Research Paper Volume 12, Issue 10 pp 9915—9934
ZNF139/circZNF139 promotes cell proliferation, migration and invasion via activation of PI3K/AKT pathway in bladder cancer
- 1 Department of Biological Repositories, Zhongnan Hospital of Wuhan University, Wuhan 430071, China
- 2 Human Genetics Resource Preservation Center of Hubei Province, Wuhan 430071, China
- 3 Department of Urology, Zhongnan Hospital of Wuhan University, Wuhan 430071, China
Received: October 15, 2019 Accepted: March 29, 2020 Published: May 26, 2020https://doi.org/10.18632/aging.103256
How to Cite
Copyright © 2020 Yao et al. This is an open-access article distributed under the terms of the Creative Commons Attribution License (CC BY 3.0), which permits unrestricted use, distribution, and reproduction in any medium, provided the original author and source are credited.

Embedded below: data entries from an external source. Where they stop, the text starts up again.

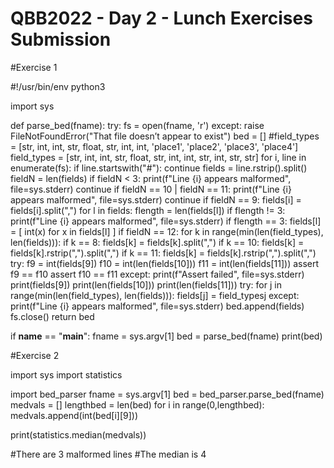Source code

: # QBB2022 - Day 2 - Lunch Exercises Submission

#Exercise 1

#!/usr/bin/env python3

import sys

def parse_bed(fname):
    try:
        fs = open(fname, 'r')
    except:
        raise FileNotFoundError("That file doesn’t appear to exist")
    bed = []
    #field_types = [str, int, int, str, float, str, int, int, 'place1', 'place2', 'place3', 'place4']
    field_types = [str, int, int, str, float, str, int, int, str, int, str, str]
    for i, line in enumerate(fs):
        if line.startswith("#"):
            continue
        fields = line.rstrip().split()
        fieldN = len(fields)
        if fieldN < 3:
            print(f"Line {i} appears malformed", file=sys.stderr)
            continue
        if fieldN == 10 | fieldN == 11:
            print(f"Line {i} appears malformed", file=sys.stderr)
            continue
        if fieldN == 9:
            fields[i] = fields[i].split(",")
            for l in fields:
                flength = len(fields[l])
                if flength != 3:
                    print(f"Line {i} appears malformed", file=sys.stderr)
                if flength == 3:
                    fields[l] = [ int(x) for x in fields[l] ]
        if fieldN == 12:
            for k in range(min(len(field_types), len(fields))):
                if k == 8:
                    fields[k] = fields[k].split(",")
                if k == 10:
                    fields[k] = fields[k].rstrip(",").split(",")
                if k == 11:
                    fields[k] = fields[k].rstrip(",").split(",")
            try:
                f9 = int(fields[9])
                f10 = int(len(fields[10]))
                f11 = int(len(fields[11]))
                assert f9 == f10
                assert f10 == f11
            except:
                print(f"Assert failed", file=sys.stderr)
                print(fields[9])
                print(len(fields[10]))
                print(len(fields[11]))
        try:
            for j in range(min(len(field_types), len(fields))):
                fields[j] = field_types[j](fields[j])
        except:
            print(f"Line {i} appears malformed", file=sys.stderr)
        bed.append(fields)
    fs.close()
    return bed

if __name__ == "__main__":
    fname = sys.argv[1]
    bed = parse_bed(fname)
    print(bed)
	
	
	
#Exercise 2

import sys
import statistics

import bed_parser
fname = sys.argv[1]
bed = bed_parser.parse_bed(fname)
medvals = []
lengthbed = len(bed)
for i in range(0,lengthbed):
    medvals.append(int(bed[i][9]))

print(statistics.median(medvals))

 #There are 3 malformed lines
 #The median is 4
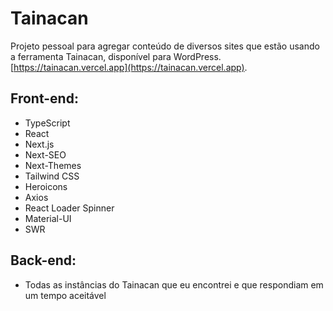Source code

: # Tainacan

Projeto pessoal para agregar conteúdo de diversos sites que estão usando a ferramenta Tainacan, disponível para WordPress.
[https://tainacan.vercel.app](https://tainacan.vercel.app).

## Front-end:

- TypeScript
- React
- Next.js
- Next-SEO
- Next-Themes
- Tailwind CSS
- Heroicons
- Axios
- React Loader Spinner
- Material-UI
- SWR

## Back-end:

- Todas as instâncias do Tainacan que eu encontrei e que respondiam em um tempo aceitável
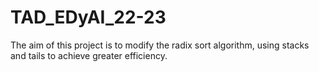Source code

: # TAD_EDyAI_22-23
The aim of this project is to modify the radix sort algorithm, using stacks and tails to achieve greater efficiency.

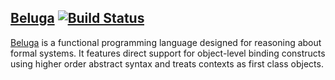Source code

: ## [Beluga](http://complogic.cs.mcgill.ca/beluga/ "Beluga home page")  [![Build Status](https://travis-ci.org/Beluga-lang/Beluga.svg?branch=master)](https://travis-ci.org/Beluga-lang/Beluga)

[Beluga](http://complogic.cs.mcgill.ca/beluga/ "Beluga home page") is a functional programming language designed for reasoning
about formal systems. It features direct support for object-level
binding constructs using higher order abstract syntax and treats
contexts as first class objects.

Existing reports identify the involved roles of ZNF139 and its one circular RNA (circRNA), circZNF139, in the progression of various tumors. However, their relevance and function role in bladder cancer (BC) remain largely unexplored. Herein, we aimed to reconnoiter the role and potential mechanism of ZNF139 and circZNF139 in the progression of BC. Firstly, bioinformatics analyses indicated ZNF139 was upregulated in BC tissues and correlated with disease-free survival of BC patients. The subcellular localization and structural analyses of ZNF139 conveyed the possibility of ZNF139 functioning as a transcription factor. Secondly, circZNF139 was validated by bioinformatics analyses and RNase R tests. ZNF139 and circZNF139 were both significantly upregulated in BC cell lines. Functionally, ZNF139/circZNF139 had facilitated effects on the proliferative, clonal, migratory, and invasive potential of BC cells. Mechanistically, GO, KEGG pathway analyses and western blot assays altogether unveiled ZNF139/circZNF139 activated PI3K/AKT pathway in BC cells, supported by the alteration of AKT at phosphorylation level and PI3K at the protein level. Collectively, this work reveals ZNF139 and circZNF139 cooperate closely with each other to promote cell proliferation, migration and invasion via activation of PI3K/AKT pathway in BC.